FindPeaksAutomatic v1

../_images/FindPeaksAutomatic-v1_dlg.png

FindPeaksAutomatic dialog.

Summary

Locates and estimates parameters for all the peaks in a given spectra

Properties

Name Direction Type Default Description
InputWorkspace Input Workspace Mandatory Workspace with peaks to be identified
StartXValue Input number 0 Value of X to start the search from
EndXValue Input number Optional Value of X to stop the search to
AcceptanceThreshold Input number 0.01 Threshold for considering a peak significant, the exact meaning of the value depends on the cost function used and the data to be fitted. Good values might be about 1-10 for poisson cost and 0.0001-0.01 for chi2
SmoothWindow Input number 5 Half size of the window used to find the background values to subtract
BadPeaksToConsider Input number 20 Number of peaks that do not exceed the acceptance threshold to be searched before terminating. This is useful because sometimes good peaks can be found after some bad ones. However setting this value too high will make the search much slower.
UsePoissonCost Input boolean False Use a probabilistic approach to find the cost of a fit instead of using chi2.
FitToBaseline Input boolean False Use a probabilistic approach to find the cost of a fit instead of using chi2.
EstimatePeakSigma Input number 3 A rough estimate of the standard deviation of the gaussian used to fit the peaks
MinPeakSigma Input number 0.5 Minimum value for the standard deviation of a peak
MaxPeakSigma Input number 30 Maximum value for the standard deviation of a peak
PlotPeaks Input boolean False Plot the position of the peaks found by the algorithm
PlotBaseline Input boolean False Plot the baseline as calculated by the algorithm
PeakPropertiesTableName Output TableWorkspace peak_table Name of the table containing the properties of the peaks
RefitPeakPropertiesTableName Output TableWorkspace refit_peak_table Name of the table containing the properties of the peaks that had to be fitted twice as the first time the error was unreasonably large
OutputWorkspace Output Workspace workspace_with_errors Workspace containing the same data as the input one, with errors added if not present from the beginning

Description

The algorithm takes a workspace containing a spectrum and will attempt to find the number and parameters of all the peaks (assumed to be gaussian).
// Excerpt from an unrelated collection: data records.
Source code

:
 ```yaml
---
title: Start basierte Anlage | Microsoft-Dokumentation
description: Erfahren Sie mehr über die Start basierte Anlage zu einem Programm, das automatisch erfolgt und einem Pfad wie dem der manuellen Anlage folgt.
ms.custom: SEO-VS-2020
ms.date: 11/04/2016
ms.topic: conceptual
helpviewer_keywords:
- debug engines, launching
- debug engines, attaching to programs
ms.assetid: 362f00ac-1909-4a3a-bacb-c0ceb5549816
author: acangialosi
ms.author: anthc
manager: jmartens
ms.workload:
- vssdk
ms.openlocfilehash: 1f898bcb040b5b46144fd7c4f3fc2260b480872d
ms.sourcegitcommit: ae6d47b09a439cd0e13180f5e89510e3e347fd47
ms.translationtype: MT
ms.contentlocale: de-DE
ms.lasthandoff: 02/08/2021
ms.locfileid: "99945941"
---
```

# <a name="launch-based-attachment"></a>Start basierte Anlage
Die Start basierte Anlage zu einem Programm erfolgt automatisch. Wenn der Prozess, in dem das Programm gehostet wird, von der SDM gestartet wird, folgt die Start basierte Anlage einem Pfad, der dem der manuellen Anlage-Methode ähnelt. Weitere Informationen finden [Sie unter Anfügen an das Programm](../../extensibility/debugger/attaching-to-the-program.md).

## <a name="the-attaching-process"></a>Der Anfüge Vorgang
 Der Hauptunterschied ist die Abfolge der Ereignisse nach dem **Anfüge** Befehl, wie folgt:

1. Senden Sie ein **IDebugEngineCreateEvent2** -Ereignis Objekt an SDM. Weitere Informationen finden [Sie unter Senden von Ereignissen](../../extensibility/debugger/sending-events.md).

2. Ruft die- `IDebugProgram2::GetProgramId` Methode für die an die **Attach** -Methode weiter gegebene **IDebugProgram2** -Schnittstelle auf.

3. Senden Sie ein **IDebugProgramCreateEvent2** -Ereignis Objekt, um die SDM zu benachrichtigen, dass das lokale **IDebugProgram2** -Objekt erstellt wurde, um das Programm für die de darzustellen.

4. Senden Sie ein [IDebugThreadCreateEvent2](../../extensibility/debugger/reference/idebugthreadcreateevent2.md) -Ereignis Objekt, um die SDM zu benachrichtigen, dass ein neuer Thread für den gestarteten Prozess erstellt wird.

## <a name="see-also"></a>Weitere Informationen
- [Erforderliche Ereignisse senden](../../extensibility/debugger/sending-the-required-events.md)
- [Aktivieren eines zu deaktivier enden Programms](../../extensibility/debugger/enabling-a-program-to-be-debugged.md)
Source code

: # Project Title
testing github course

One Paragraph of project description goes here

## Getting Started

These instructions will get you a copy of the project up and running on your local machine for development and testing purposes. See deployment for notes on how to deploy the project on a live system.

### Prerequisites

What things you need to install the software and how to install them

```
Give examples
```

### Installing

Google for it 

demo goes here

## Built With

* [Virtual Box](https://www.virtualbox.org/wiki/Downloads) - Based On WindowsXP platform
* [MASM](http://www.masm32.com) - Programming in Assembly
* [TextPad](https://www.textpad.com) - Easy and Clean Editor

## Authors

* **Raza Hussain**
To do so the algorithm performs the following:

  1. The data is loaded, invalid values discarded and the run is cropped to the user defined window.
  2. If no error value is provided the error is calculated as the square root of the y values.
  3. The morphological operations of erosion and dilation are used to calculate a baseline. If the option FitToBaseline is selected, the following steps will be performed on the baseline. Otherwise the baseline is subtracted from the data.
  4. All peaks (including noise) are identified and sorted by relative height with respect to the background.
  1. The cost function is evaluated against a flat background (i.e. no peak hypothesis).
  2. The best peak found in step #4 and not yet considered is added to the list of peaks to be fitted. A fit is performed using the Fit algorithm and the cost function is evaluated on the result.
  3. If the newly calculated cost is compared to the previous best one. This is done differently for poisson and \chi^2 costs:
    • \chi^2: if the new cost is lower than the previous best and the relative difference is reater than AcceptanceThreshold the peak is considered valid.
    • poisson: if the difference between the new cost and the previous best is greater than ln(AcceptanceThreshold) the peak is considered valid
  4. If more than BadPeaksToConsider invalid peaks have been encountered since the last valid peak then the program terminates and the list of valid peaks is returned. Otherwise the procedure is repeated from step #6.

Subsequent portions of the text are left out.